## Task
In the data below, find every line with the word "last" and copy it.

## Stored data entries

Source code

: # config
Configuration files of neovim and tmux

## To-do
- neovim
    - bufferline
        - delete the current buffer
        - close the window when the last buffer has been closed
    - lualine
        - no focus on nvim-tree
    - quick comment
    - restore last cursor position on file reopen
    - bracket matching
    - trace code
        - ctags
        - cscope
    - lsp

## Written reply
        - close the window when the last buffer has been closed
    - restore last cursor position on file reopen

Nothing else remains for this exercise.